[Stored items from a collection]
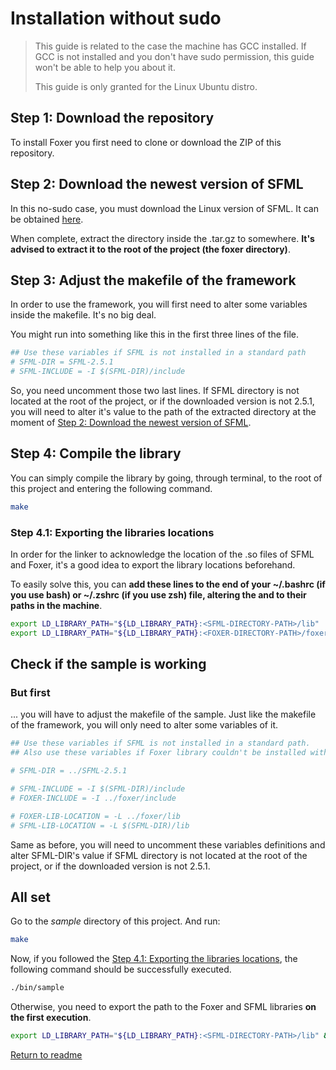 # Installation without sudo

> This guide is related to the case the machine has GCC installed.
> If GCC is not installed and you don't have sudo permission, this
> guide won't be able to help you about it.
>
> This guide is only granted for the Linux Ubuntu distro.

## Step 1: Download the repository

To install Foxer you first need to clone or download the ZIP of this repository.

## Step 2: Download the newest version of SFML

In this no-sudo case, you must download the Linux version of SFML. It can be
obtained [here](https://www.sfml-dev.org/download.php).

When complete, extract the directory inside the .tar.gz to somewhere. **It's advised to
extract it to the root of the project (the foxer directory)**.

## Step 3: Adjust the makefile of the framework

In order to use the framework, you will first need to alter some variables inside the makefile.
It's no big deal.

You might run into something like this in the first three lines of the file.

```makefile
## Use these variables if SFML is not installed in a standard path
# SFML-DIR = SFML-2.5.1
# SFML-INCLUDE = -I $(SFML-DIR)/include
```

So, you need uncomment those two last lines. If SFML directory is not located at the root
of the project, or if the downloaded version is not 2.5.1, you will need to alter it's
value to the path of the extracted directory at the moment of [Step 2: Download the newest version of SFML](https://github.com/murilobnt/foxer/blob/master/.github/installation-without-sudo.md#step-3-download-the-newest-version-of-sfml).

## Step 4: Compile the library

You can simply compile the library by going, through terminal, to the root of
this project and entering the following command.

```sh
make
```

### Step 4.1: Exporting the libraries locations

In order for the linker to acknowledge the location of the .so files of SFML and Foxer,
it's a good idea to export the library locations beforehand.

To easily solve this, you can
**add these lines to the end of your ~/.bashrc (if you use bash) or ~/.zshrc
(if you use zsh) file, altering the <SFML-DIRECTORY-PATH> and <FOXER-DIRECTORY-PATH>
to their paths in the machine**.

```sh
export LD_LIBRARY_PATH="${LD_LIBRARY_PATH}:<SFML-DIRECTORY-PATH>/lib"
export LD_LIBRARY_PATH="${LD_LIBRARY_PATH}:<FOXER-DIRECTORY-PATH>/foxer/lib"
```

## Check if the sample is working

### But first

... you will have to adjust the makefile of the sample. Just like the makefile of the
framework, you will only need to alter some variables of it.

```makefile
## Use these variables if SFML is not installed in a standard path.
## Also use these variables if Foxer library couldn't be installed with sudo.

# SFML-DIR = ../SFML-2.5.1

# SFML-INCLUDE = -I $(SFML-DIR)/include
# FOXER-INCLUDE = -I ../foxer/include

# FOXER-LIB-LOCATION = -L ../foxer/lib
# SFML-LIB-LOCATION = -L $(SFML-DIR)/lib
```

Same as before, you will need to uncomment these variables definitions and
alter SFML-DIR's value if SFML directory is not located at the root
of the project, or if the downloaded version is not 2.5.1.

## All set

Go to the *sample* directory of this project. And run:

```sh
make
```

Now, if you followed the [Step 4.1: Exporting the libraries locations](https://github.com/murilobnt/foxer/blob/master/.github/installation/installation-without-sudo.md#step-41-exporting-the-libraries-locations),
the following command should be successfully executed.

```sh
./bin/sample
```

Otherwise, you need to export the path to the Foxer and SFML libraries **on the first execution**.

```sh
export LD_LIBRARY_PATH="${LD_LIBRARY_PATH}:<SFML-DIRECTORY-PATH>/lib" && export LD_LIBRARY_PATH="${LD_LIBRARY_PATH}:<FOXER-DIRECTORY-PATH>/foxer/lib" && ./bin/sample
```

[Return to readme](https://github.com/murilobnt/foxer#installation)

→ Work task:
From the records above, how many lines include the word "installed"? Only the number is wanted.

→ Output of the task:
5